Single by Stefanie Heinzmann

from the album Masterplan
- Released: January 11, 2008
- Length: Universal Music Domestic
- Songwriter(s): Tommy Tysper; Marcus Sepehrmanesh; Pauline Olofsson;
- Producer(s): Gustav "Grizzly" Jonsson; Tysper;

Stefanie Heinzmann singles chronology
|  | "My Man Is a Mean Man" (2008) | "Like a Bullet" (2008) |

= My Man Is a Mean Man =

"My Man Is a Mean Man" is a song by Swiss recording artist Stefanie Heinzmann, the winner of the TV Total television competition SSDSDSSWEMUGABRTLAD. It was written by Tommy Tysper, Marcus Sepehrmanesh, and Pauline Olofsson, while production was helmed by the former along with Gustav "Grizzly" Jonsson.
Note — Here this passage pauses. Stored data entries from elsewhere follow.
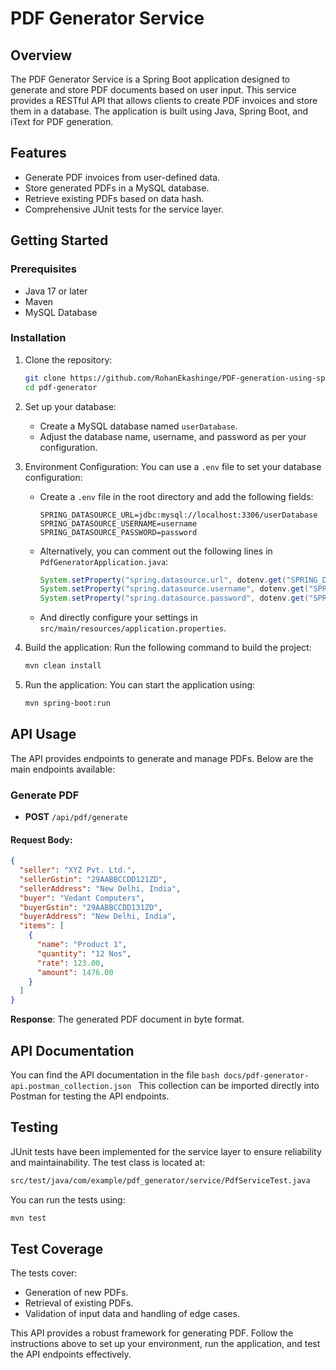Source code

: # PDF Generator Service

## Overview
The PDF Generator Service is a Spring Boot application designed to generate and store PDF documents based on user input. This service provides a RESTful API that allows clients to create PDF invoices and store them in a database. The application is built using Java, Spring Boot, and iText for PDF generation.

## Features
- Generate PDF invoices from user-defined data.
- Store generated PDFs in a MySQL database.
- Retrieve existing PDFs based on data hash.
- Comprehensive JUnit tests for the service layer.

## Getting Started

### Prerequisites
- Java 17 or later
- Maven
- MySQL Database

### Installation
1. Clone the repository:
    ```bash
    git clone https://github.com/RohanEkashinge/PDF-generation-using-spring-boot-and-itextpdf.git
    cd pdf-generator
    ```

2. Set up your database:
   - Create a MySQL database named `userDatabase`.
   - Adjust the database name, username, and password as per your configuration.

3. Environment Configuration: You can use a `.env` file to set your database configuration:
   - Create a `.env` file in the root directory and add the following fields:
     ```
     SPRING_DATASOURCE_URL=jdbc:mysql://localhost:3306/userDatabase
     SPRING_DATASOURCE_USERNAME=username
     SPRING_DATASOURCE_PASSWORD=password
     ```
   - Alternatively, you can comment out the following lines in `PdfGeneratorApplication.java`:
     ```java
     System.setProperty("spring.datasource.url", dotenv.get("SPRING_DATASOURCE_URL"));
     System.setProperty("spring.datasource.username", dotenv.get("SPRING_DATASOURCE_USERNAME"));
     System.setProperty("spring.datasource.password", dotenv.get("SPRING_DATASOURCE_PASSWORD"));
     ```
   - And directly configure your settings in `src/main/resources/application.properties`.

4. Build the application: Run the following command to build the project:
    ```bash
    mvn clean install
    ```

5. Run the application: You can start the application using:
    ```bash
    mvn spring-boot:run
    ```

## API Usage
The API provides endpoints to generate and manage PDFs. Below are the main endpoints available:

### Generate PDF
- **POST** `/api/pdf/generate`

#### Request Body:
```json
{
  "seller": "XYZ Pvt. Ltd.",
  "sellerGstin": "29AABBCCDD121ZD",
  "sellerAddress": "New Delhi, India",
  "buyer": "Vedant Computers",
  "buyerGstin": "29AABBCCDD131ZD",
  "buyerAddress": "New Delhi, India",
  "items": [
    {
      "name": "Product 1",
      "quantity": "12 Nos",
      "rate": 123.00,
      "amount": 1476.00
    }
  ]
}
```

**Response**:
The generated PDF document in byte format.

## API Documentation
You can find the API documentation in the file 
```bash docs/pdf-generator-api.postman_collection.json ```
 This collection can be imported directly into Postman for testing the API endpoints.

## Testing
JUnit tests have been implemented for the service layer to ensure reliability and maintainability. The test class is located at:

```bash
src/test/java/com/example/pdf_generator/service/PdfServiceTest.java
```

You can run the tests using:

```bash
mvn test
```

## Test Coverage
The tests cover:

- Generation of new PDFs.
- Retrieval of existing PDFs.
- Validation of input data and handling of edge cases.

This API provides a robust framework for generating PDF. Follow the instructions above to set up your environment, run the application, and test the API endpoints effectively.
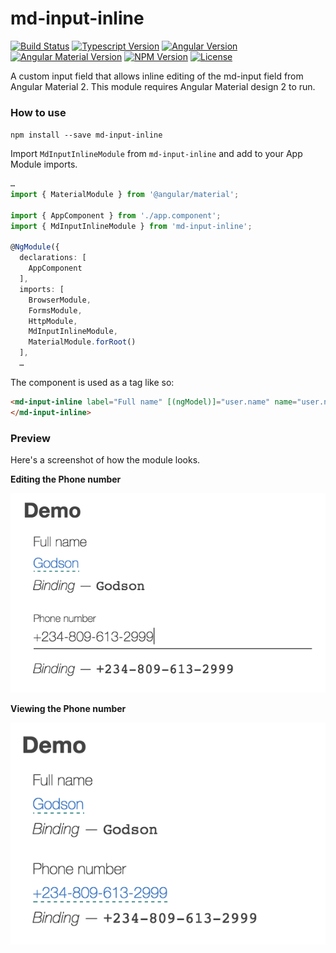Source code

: # md-input-inline

[![Build Status](https://travis-ci.org/gottsohn/md-input-inline.svg?branch=master)](https://travis-ci.org/gottsohn/md-input-inline)
[![Typescript Version][ts-image]][ts-url]
[![Angular Version][ng2-image]][ng2-url]
[![Angular Material Version][ng-md-image]][ng-md-url]
[![NPM Version][npm-image]][npm-url]
[![License][license-image]][license-url]


A custom input field that allows inline editing of the md-input field from Angular Material 2.
This module requires Angular Material design 2 to run.


### How to use

`npm install --save md-input-inline`


Import `MdInputInlineModule` from `md-input-inline` and add to your App Module imports.


```ts
…
import { MaterialModule } from '@angular/material';

import { AppComponent } from './app.component';
import { MdInputInlineModule } from 'md-input-inline';

@NgModule({
  declarations: [
    AppComponent
  ],
  imports: [
    BrowserModule,
    FormsModule,
    HttpModule,
    MdInputInlineModule,
    MaterialModule.forRoot()
  ],
  …
```

The component is used as a tag like so:
```html
<md-input-inline label="Full name" [(ngModel)]="user.name" name="user.name">
</md-input-inline>
```

### Preview

Here's a screenshot of how the module looks.

**Editing the Phone number**

![Editing](./demo/assets/editing.png)

**Viewing the Phone number**

![Editing](./demo/assets/viewing.png)



[ts-image]: https://img.shields.io/badge/Typescript-2.0.0-blue.svg
[ts-url]: https://www.typescriptlang.org
[npm-image]: https://img.shields.io/npm/v/md-input-inline.svg
[npm-url]: https://npmjs.org/package/md-input-inline
[ng2-image]: https://img.shields.io/badge/Angular-2.0.0-red.svg
[ng2-url]: https://angular.io/
[ng-md-image]: https://img.shields.io/badge/Angular--MD-2.0.0-red.svg
[ng-md-url]: https://github.com/angular/material2
[license-image]: https://img.shields.io/badge/License-MIT-red.svg
[license-url]: LICENSE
Heinzmann's recording was picked as her coronation song and debut single. Upon its release, it debuted at number-one on the Swiss Singles Chart and became a top ten hit in Austria and Germany. The song was later included on her debut album, Masterplan (2008).

==Music video==
A music video for "My Man Is a Mean Man" was directed by Frank Paul Husmann-Labusga and Manfred Winkens.

==Track listings==

CD single
| No. | Title | Writer(s) | Producer(s) | Length |
|---|---|---|---|---|
| 1. | "My Man Is a Mean Man" | Tommy Tysper; Marcus Sepehrmanesh; Pauline Olofsson; | Gustav "Grizzly" Jonsson; Tysper; | 3:33 |
| 2. | "Stefanie Heinzmann Desktop-Player" |  |  |  |

==Charts==

===Weekly charts===

Weekly chart performance for "My Man Is a Mean Man"
| Chart (2008) | Peak position |
|---|---|
| Austria (Ö3 Austria Top 40) | 6 |
| Germany (GfK) | 3 |
| Switzerland (Schweizer Hitparade) | 1 |

===Year-end charts===

Year-end chart performance for "My Man Is a Mean Man"
| Chart (2008) | Position |
|---|---|
| Austria (Ö3 Austria Top 40) | 42 |
| Germany (GfK) | 11 |
| Switzerland (Schweizer Hitparade) | 12 |

== Certifications ==

Certifications for "My Man Is a Mean Man"
| Region | Certification | Certified units/sales |
| Germany (BVMI) | Gold | 150,000^{^} |
^{^} Shipments figures based on certification alone.